The suit was filed with the federal court for the southern district of New York in Manhattan, US, yesterday (18 June). In the court papers, Fujifilm accused Xerox of breaking its agreement by making a unilateral decision to terminate the merger without “legitimate cause”.
The $6.1bn (£4.5bn) merger centred around Fujifilm transferring its 75% stake in the Fuji Xerox joint venture to Xerox, in exchange for 50.1% stake in Xerox. Fujifilm would then also pay a debt-funded $2.5bn 'special dividend' to Xerox shareholders to reflect their reduced shareholding in the new, merged business.
Agreed in January, the deal was called off last month as a direct result of interventions led by activist Xerox investors Carl Icahn and Darwin Deason.
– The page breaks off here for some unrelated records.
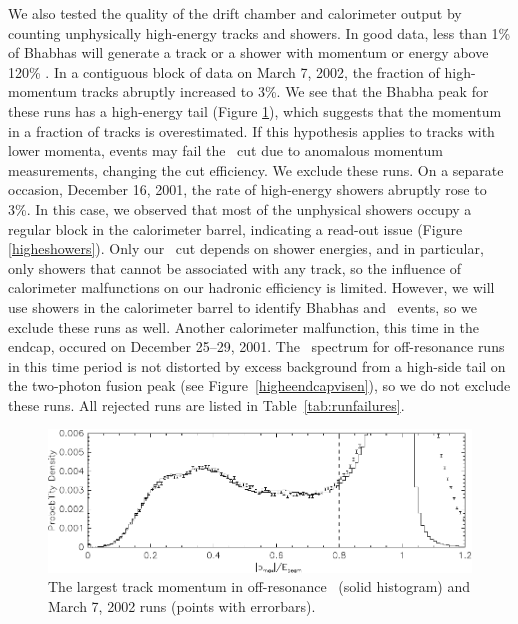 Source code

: \documentclass{cornell}
\begin{document}
We also tested the quality of the drift chamber and calorimeter output
by counting unphysically high-energy tracks and showers.  In good
data, less than 1\% of Bhabhas will generate a track or a shower with
momentum or energy above 120\% \ebeam.  In a contiguous block of data
on March 7, 2002, the fraction of high-momentum tracks abruptly
increased to 3\%.  We see that the Bhabha peak for these runs has a
high-energy tail (Figure \ref{highptracks}), which suggests that the
momentum in a fraction of tracks is overestimated.  If this hypothesis
applies to tracks with lower momenta, events may fail the \pmax\ cut
due to anomalous momentum measurements, changing the cut efficiency.
We exclude these runs.  On a separate occasion, December 16, 2001, the
rate of high-energy showers abruptly rose to 3\%.  In this case, we
observed that most of the unphysical showers occupy a regular block in
the calorimeter barrel, indicating a read-out issue (Figure
\ref{higheshowers}).  Only our \visen\ cut depends on shower energies,
and in particular, only showers that cannot be associated with any
track, so the influence of calorimeter malfunctions on our hadronic
efficiency is limited.  However, we will use showers in the
calorimeter barrel to identify Bhabhas and \gamgam\ events, so we
exclude these runs as well.  Another calorimeter malfunction, this
time in the endcap, occured on December 25--29, 2001.  The \visen\
spectrum for off-resonance runs in this time period is not distorted
by excess background from a high-side tail on the two-photon fusion
peak (see Figure~\ref{higheendcapvisen}), so we do not exclude these
runs.  All rejected runs are listed in Table~\ref{tab:runfailures}.

\begin{figure}[p]
  \begin{center}
    \includegraphics[width=0.85\linewidth]{newplots/highptracks}
  \end{center}
  \caption[Distribution of largest track momenta on March 7,
  2002]{\label{highptracks} The largest track momentum in
  off-resonance \us\ (solid histogram) and March 7, 2002 runs (points
  with errorbars).}
\end{figure}
\end{document}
Fujifilm blasted the Xerox board for taking decisions "inconsistent with shareholder democracy" as the pair only had a 15% minority stake in Xerox.
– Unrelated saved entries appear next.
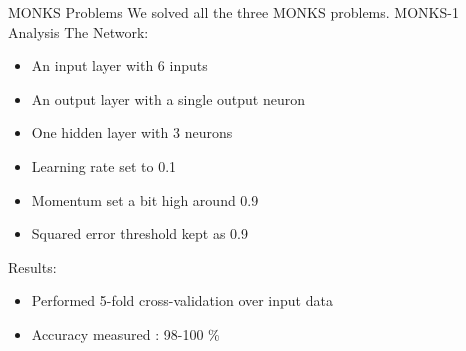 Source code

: \documentclass{beamer}
\begin{document}
\begin{frame}{MONKS Problems}
We solved all the three MONKS problems.\newline
MONKS-1 Analysis
The Network:
\begin{itemize}
	\item An input layer with 6 inputs
    \item An output layer with a single output neuron
    \item One hidden layer with 3 neurons
    \item Learning rate set to 0.1
    \item Momentum set a bit high around 0.9
    \item Squared error threshold kept as 0.9
    \newline 
\end{itemize}
Results:
\begin{itemize}
	\item Performed 5-fold cross-validation over input data
    \item Accuracy measured : 98-100 \%    
\end{itemize}
\end{frame}
\end{document}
Fujifilm defended the merger of Fuji Xerox and Xerox as "the only correct solution to provide shareholders of both companies with exceptional short- and long-term value". The filed complaint attributed Xerox's change of heart over the merger to “external pressures” and described Xerox as “subject to the whims” of Icahn and Deason.
It said: "Xerox has recently been subject to the whims of activist investors Carl Icahn and Darwin Deason, who, notwithstanding their minority ownership of Xerox shares, have yanked the Xerox Board in more directions than can be counted.
"This includes a game of musical chairs in the Xerox boardroom, which announced several changes to its composition in just the first two weeks of May 2018.
"At present, however, undoubtedly due to Icahn’s and Deason’s influence, the Xerox board has decided to attempt to back out of the transaction, abandoning the deal its directors unanimously approved in January because they believed it would maximise value for Xerox shareholders."
Responding to PrintWeek, Xerox declared its commitment to “vigorously defend” its decision to pull out of the merger due to “accounting issues” at Fuji Xerox.
In response to the suit, a Xerox spokesperson said: “We remain extremely confident that the former board correctly exercised its clear contractual right to validly terminate the transaction agreements due to, among other things, the continuously expanding unresolved accounting issues at Fuji Xerox.
“Xerox will vigorously defend its decision and pursue any and all remedies available to Xerox arising from Fujifilm’s mismanagement and misconduct. The Xerox board of directors is committed to driving the best path forward to maximize value for shareholders.”
In the suit, Fujifilm is also seeking a declaration that Xerox owes it a $183m (£139m) termination fee.
Yesterday, PrintWeek reported that, according to a report in the New York Post, Fujifilm was expected to turn to a judge to enforce the merger deal. In response to PrintWeek late last night, a Fujifilm spokesperson said the report in the New York Post was "not true".